Entry State Resolution


Background

In Multimaster replication clients can modify the same entry on different masters simultaneously. To keep the entries consistent across a replication topology the ‘single master model’ is used. Each operation gets a timestamp (or change sequence number, CSN) and the final state of the entry has to be equivalent to the result when the operations would have been applied in the order of the CSNs on a single master.

But in a real works deployment the operations can arrive out of csn order and entry state resolution has to ensure that on each server the final state is consistent. To achieve this it can be necessary to keep deleted values and their CSN for state resolution. Two examples demonstrate why it is needed.

Example 1:

The entry has an attribute a with values u,v,w.    
On one Master (M1) the following operations are done:    
T1: delete: v    
T2: add:  v    

On master M2, the following op is done before T1 and T2 are received    
T3: delete v.    
If T3 is replayed to M1, the operations are applied in order and the result is a = {u,w}.    
When M2 receives T1, it is ignored because v is already deleted.    
When M2 receives T2, it should not be added, but to be able to come to this conclusion M2 needs the information that v was deleted and that it was deleted with a CSN greater than the CSN of T2.     

Example 2:

There are three masters M1, M2, M3. Consider the entry     
dn: cn=u    
cn = {u,v,w}   
 
Now apply independently:     
On M1:    
T1: modrdn u->v    
On M2:    
T2: modrdn u->w    
On M3    
T3: delete: v    
If M1 and M2 receive the operation T3, it is newer than T1,T2, the cn contains still the value v and it will be deleted, the final state is dn: cn=w, cn={v,w}    
The situation is more complex on M3. The value v is deleted, when T1 arrives, the value v gets distinguished and it has to be added to the present values. If T2 is applied v is no longer distinguished and there needs to be enough state information present to decide to remove v.     
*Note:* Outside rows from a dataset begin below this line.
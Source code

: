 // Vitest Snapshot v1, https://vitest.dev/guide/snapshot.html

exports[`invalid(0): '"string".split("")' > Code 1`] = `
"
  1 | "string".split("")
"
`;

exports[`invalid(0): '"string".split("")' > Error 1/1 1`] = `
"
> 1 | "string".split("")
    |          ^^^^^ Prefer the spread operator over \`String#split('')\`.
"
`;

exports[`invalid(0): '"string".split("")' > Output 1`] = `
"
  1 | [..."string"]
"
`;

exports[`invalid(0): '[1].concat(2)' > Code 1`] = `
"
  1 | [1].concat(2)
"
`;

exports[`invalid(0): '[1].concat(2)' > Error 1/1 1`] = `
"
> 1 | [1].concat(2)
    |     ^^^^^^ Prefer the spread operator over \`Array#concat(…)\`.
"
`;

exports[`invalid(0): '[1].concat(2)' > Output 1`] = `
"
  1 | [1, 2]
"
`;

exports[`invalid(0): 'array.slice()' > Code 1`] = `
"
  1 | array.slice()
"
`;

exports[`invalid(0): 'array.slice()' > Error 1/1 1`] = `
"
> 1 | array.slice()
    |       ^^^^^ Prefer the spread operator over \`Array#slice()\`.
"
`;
Conclusion: We need to keep deleted values and we need to keep CSN for each value and type of operation done with this value.

But the goals have to be:

There are two potential phases where the state information can be reduced:

Concepts and Terminology

Before proceeding, here is a quick recall of terminology, the different types of CSN in use and some general concepts:

When a value is used in the RDN component of an entry, the value is called distinguished (part of the distinguished name). The latest MD-csn is stored in the entry.

What needs to be done

This chapter will investigate what needs to be done to achieve both goals.

Digression1: what is different with urp ?
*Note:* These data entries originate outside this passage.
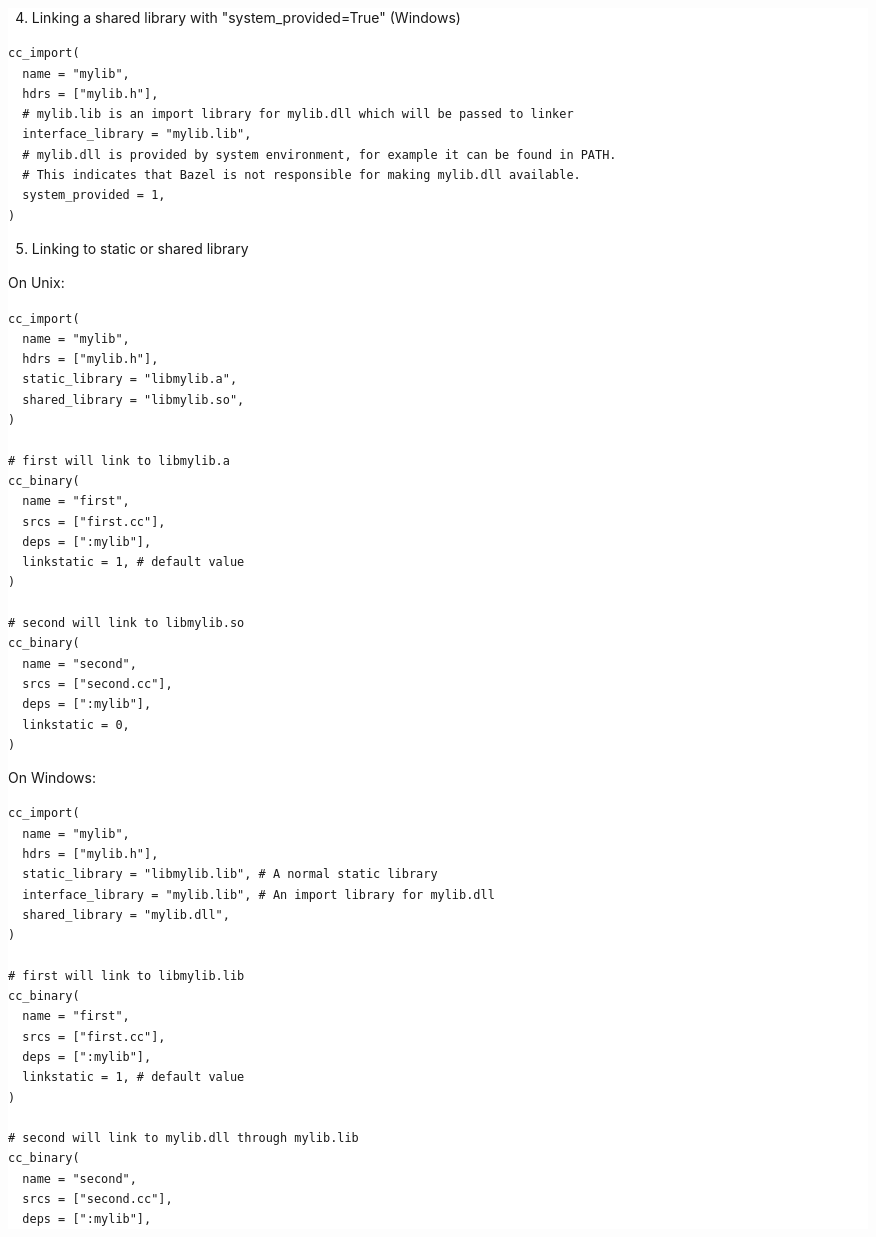 4. Linking a shared library with "system_provided=True"  (Windows)

```
cc_import(
  name = "mylib",
  hdrs = ["mylib.h"],
  # mylib.lib is an import library for mylib.dll which will be passed to linker
  interface_library = "mylib.lib",
  # mylib.dll is provided by system environment, for example it can be found in PATH.
  # This indicates that Bazel is not responsible for making mylib.dll available.
  system_provided = 1,
)
```

5. Linking to static or shared library 

On Unix:

```
cc_import(
  name = "mylib",
  hdrs = ["mylib.h"],
  static_library = "libmylib.a",
  shared_library = "libmylib.so",
)

# first will link to libmylib.a
cc_binary(
  name = "first",
  srcs = ["first.cc"],
  deps = [":mylib"],
  linkstatic = 1, # default value
)

# second will link to libmylib.so
cc_binary(
  name = "second",
  srcs = ["second.cc"],
  deps = [":mylib"],
  linkstatic = 0,
)
```

On Windows:

```
cc_import(
  name = "mylib",
  hdrs = ["mylib.h"],
  static_library = "libmylib.lib", # A normal static library
  interface_library = "mylib.lib", # An import library for mylib.dll
  shared_library = "mylib.dll",
)

# first will link to libmylib.lib
cc_binary(
  name = "first",
  srcs = ["first.cc"],
  deps = [":mylib"],
  linkstatic = 1, # default value
)

# second will link to mylib.dll through mylib.lib
cc_binary(
  name = "second",
  srcs = ["second.cc"],
  deps = [":mylib"],
```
What is the difference for entry state resolution if it is done on the primary master (operation is from an ldapclient) or on a consumer (operation is via replication connection),noted as URP ?

There are two differences:

Digression2: is there a difference for single valued and multivalued attributes ? Yes. the handling of single valued attributes is simpler in general and more complicated in specific cases. The next sections on purging and entry state resolution deal with multi valued attributes. Handling of single valued attributes follows in an extra section.

Purging

Entry state resolution will ensure that all values are in the correct set of values: present or deleted and that values with CSNs which could be needed for state resolution will not be removed. But there will be a time when they no longer can contribute to state resolution and can be removed. This removal of obsolete values is called purging. When is a value no longer needed ? A value needs to be retained as long as an operations can be received via replication which have a VD/VU-csn < VU/VD-csn. Which csns can be received are determined by the the RUV, the RUV is exchanged in the replication protocol and a supplier will start at the min(maxRUV-csn)). So all deleted values with max(VD-csn, VU-csn) < min(maxRUV-csn) can be purged.

State resolution

The section reviews the different LDAP operations and which values and state information needs to be kept.

Adding values

An ldapmodify operation adding a set of one or more values to an attribute, eg:

dn: cn=x    
changetype: modify    
add: a    
a: v1    
...    
a: vn    

This check only needs to be done in URP.

Deleting specific values

An ldapmodify operation deleting a set of one or more values from an attribute, eg:

dn: cn=x    
changetype: modify    
delete: a    
a: v1    
...    
a: vn    

For each of the values vi in {v1,..vn} do: * if vi in present values and VU-csn < OP-csn, move to deleted values *if vi in present values and VU-csn > OP-csn, update csnset and keep in present values URP only

Deleting all values

A LDAP operation removing an attribute, either directly dn: cn=x changetype: modify delete: a < no values specified>

or an implicit delete by a replace operation dn: cn=x changetype: modify replace: a <0 to n values>

Set attribute deletion csn AD-csn to OP-csn.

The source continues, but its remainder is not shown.